§ **ASSIGNED TASK**
Copy each of the following entries back without change.

§ **SUPPLIED ENTRIES**
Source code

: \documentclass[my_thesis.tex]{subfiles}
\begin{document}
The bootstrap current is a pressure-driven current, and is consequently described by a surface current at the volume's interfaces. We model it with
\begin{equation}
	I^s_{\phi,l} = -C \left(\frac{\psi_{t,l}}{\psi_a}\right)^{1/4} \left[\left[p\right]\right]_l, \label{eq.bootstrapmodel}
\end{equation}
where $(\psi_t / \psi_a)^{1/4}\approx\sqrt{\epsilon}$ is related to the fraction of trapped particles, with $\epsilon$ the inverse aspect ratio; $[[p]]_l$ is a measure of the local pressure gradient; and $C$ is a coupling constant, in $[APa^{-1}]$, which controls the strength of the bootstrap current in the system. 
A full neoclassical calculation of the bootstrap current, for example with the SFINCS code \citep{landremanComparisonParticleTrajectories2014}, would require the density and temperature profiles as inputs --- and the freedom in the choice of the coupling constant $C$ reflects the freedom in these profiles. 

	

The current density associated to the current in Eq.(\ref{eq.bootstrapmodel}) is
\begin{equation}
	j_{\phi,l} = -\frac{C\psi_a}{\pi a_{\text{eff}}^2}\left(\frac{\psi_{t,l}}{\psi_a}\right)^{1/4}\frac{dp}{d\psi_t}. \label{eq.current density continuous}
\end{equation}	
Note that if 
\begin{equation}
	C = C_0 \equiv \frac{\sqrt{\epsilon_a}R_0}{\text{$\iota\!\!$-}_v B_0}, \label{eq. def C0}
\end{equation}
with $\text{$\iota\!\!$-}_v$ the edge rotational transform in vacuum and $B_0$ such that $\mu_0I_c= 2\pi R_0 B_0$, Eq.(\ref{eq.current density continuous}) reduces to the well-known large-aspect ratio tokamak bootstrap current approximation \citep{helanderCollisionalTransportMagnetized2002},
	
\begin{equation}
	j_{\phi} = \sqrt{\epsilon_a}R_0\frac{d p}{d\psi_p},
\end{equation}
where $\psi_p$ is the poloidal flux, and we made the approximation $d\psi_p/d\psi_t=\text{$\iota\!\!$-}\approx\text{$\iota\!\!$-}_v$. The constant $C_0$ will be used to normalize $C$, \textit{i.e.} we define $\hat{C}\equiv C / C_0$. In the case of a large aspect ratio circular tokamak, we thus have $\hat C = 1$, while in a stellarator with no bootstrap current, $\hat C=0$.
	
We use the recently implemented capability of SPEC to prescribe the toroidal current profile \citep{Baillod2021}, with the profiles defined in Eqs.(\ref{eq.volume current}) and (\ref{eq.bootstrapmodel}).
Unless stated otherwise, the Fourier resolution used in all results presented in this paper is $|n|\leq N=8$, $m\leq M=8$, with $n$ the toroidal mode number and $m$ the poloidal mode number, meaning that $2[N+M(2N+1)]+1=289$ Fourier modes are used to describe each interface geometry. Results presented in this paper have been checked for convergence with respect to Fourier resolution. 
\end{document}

§ **ANSWER TO THE EXERCISE**
Source code

: \documentclass[my_thesis.tex]{subfiles}
\begin{document}
The bootstrap current is a pressure-driven current, and is consequently described by a surface current at the volume's interfaces. We model it with
\begin{equation}
	I^s_{\phi,l} = -C \left(\frac{\psi_{t,l}}{\psi_a}\right)^{1/4} \left[\left[p\right]\right]_l, \label{eq.bootstrapmodel}
\end{equation}
where $(\psi_t / \psi_a)^{1/4}\approx\sqrt{\epsilon}$ is related to the fraction of trapped particles, with $\epsilon$ the inverse aspect ratio; $[[p]]_l$ is a measure of the local pressure gradient; and $C$ is a coupling constant, in $[APa^{-1}]$, which controls the strength of the bootstrap current in the system. 
A full neoclassical calculation of the bootstrap current, for example with the SFINCS code \citep{landremanComparisonParticleTrajectories2014}, would require the density and temperature profiles as inputs --- and the freedom in the choice of the coupling constant $C$ reflects the freedom in these profiles. 

	

The current density associated to the current in Eq.(\ref{eq.bootstrapmodel}) is
\begin{equation}
	j_{\phi,l} = -\frac{C\psi_a}{\pi a_{\text{eff}}^2}\left(\frac{\psi_{t,l}}{\psi_a}\right)^{1/4}\frac{dp}{d\psi_t}. \label{eq.current density continuous}
\end{equation}	
Note that if 
\begin{equation}
	C = C_0 \equiv \frac{\sqrt{\epsilon_a}R_0}{\text{$\iota\!\!$-}_v B_0}, \label{eq. def C0}
\end{equation}
with $\text{$\iota\!\!$-}_v$ the edge rotational transform in vacuum and $B_0$ such that $\mu_0I_c= 2\pi R_0 B_0$, Eq.(\ref{eq.current density continuous}) reduces to the well-known large-aspect ratio tokamak bootstrap current approximation \citep{helanderCollisionalTransportMagnetized2002},
	
\begin{equation}
	j_{\phi} = \sqrt{\epsilon_a}R_0\frac{d p}{d\psi_p},
\end{equation}
where $\psi_p$ is the poloidal flux, and we made the approximation $d\psi_p/d\psi_t=\text{$\iota\!\!$-}\approx\text{$\iota\!\!$-}_v$. The constant $C_0$ will be used to normalize $C$, \textit{i.e.} we define $\hat{C}\equiv C / C_0$. In the case of a large aspect ratio circular tokamak, we thus have $\hat C = 1$, while in a stellarator with no bootstrap current, $\hat C=0$.
	
We use the recently implemented capability of SPEC to prescribe the toroidal current profile \citep{Baillod2021}, with the profiles defined in Eqs.(\ref{eq.volume current}) and (\ref{eq.bootstrapmodel}).
Unless stated otherwise, the Fourier resolution used in all results presented in this paper is $|n|\leq N=8$, $m\leq M=8$, with $n$ the toroidal mode number and $m$ the poloidal mode number, meaning that $2[N+M(2N+1)]+1=289$ Fourier modes are used to describe each interface geometry. Results presented in this paper have been checked for convergence with respect to Fourier resolution. 
\end{document}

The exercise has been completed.